• WHAT THE TASK REQUIRES: In the records below, some lines hold the word "only". Copy each of those lines.

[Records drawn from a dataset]
*** Block opens ***
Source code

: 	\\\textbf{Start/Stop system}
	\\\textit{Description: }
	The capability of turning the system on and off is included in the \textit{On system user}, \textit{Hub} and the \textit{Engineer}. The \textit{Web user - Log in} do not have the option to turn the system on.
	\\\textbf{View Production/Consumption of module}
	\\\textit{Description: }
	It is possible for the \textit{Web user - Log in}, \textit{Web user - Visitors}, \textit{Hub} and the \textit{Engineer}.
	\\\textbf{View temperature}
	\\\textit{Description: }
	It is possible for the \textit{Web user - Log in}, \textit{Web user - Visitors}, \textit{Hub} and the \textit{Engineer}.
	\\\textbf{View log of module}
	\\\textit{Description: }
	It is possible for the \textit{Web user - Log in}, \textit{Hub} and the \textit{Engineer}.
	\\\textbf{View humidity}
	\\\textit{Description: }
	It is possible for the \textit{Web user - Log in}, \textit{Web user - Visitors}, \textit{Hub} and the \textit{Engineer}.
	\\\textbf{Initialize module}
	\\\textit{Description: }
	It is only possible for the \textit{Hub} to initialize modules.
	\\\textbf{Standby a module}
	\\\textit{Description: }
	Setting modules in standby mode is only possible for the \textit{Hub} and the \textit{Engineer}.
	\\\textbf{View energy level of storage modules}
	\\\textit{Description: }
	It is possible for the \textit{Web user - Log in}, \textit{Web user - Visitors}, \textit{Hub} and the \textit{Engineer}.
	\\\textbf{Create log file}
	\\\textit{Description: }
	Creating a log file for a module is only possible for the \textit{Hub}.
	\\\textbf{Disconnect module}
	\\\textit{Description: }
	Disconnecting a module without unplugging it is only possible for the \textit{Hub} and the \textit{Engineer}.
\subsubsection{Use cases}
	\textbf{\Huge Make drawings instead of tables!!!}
*** Block closes ***
• PROBLEM SOLUTION:
	It is only possible for the \textit{Hub} to initialize modules.
	Setting modules in standby mode is only possible for the \textit{Hub} and the \textit{Engineer}.
	Creating a log file for a module is only possible for the \textit{Hub}.
	Disconnecting a module without unplugging it is only possible for the \textit{Hub} and the \textit{Engineer}.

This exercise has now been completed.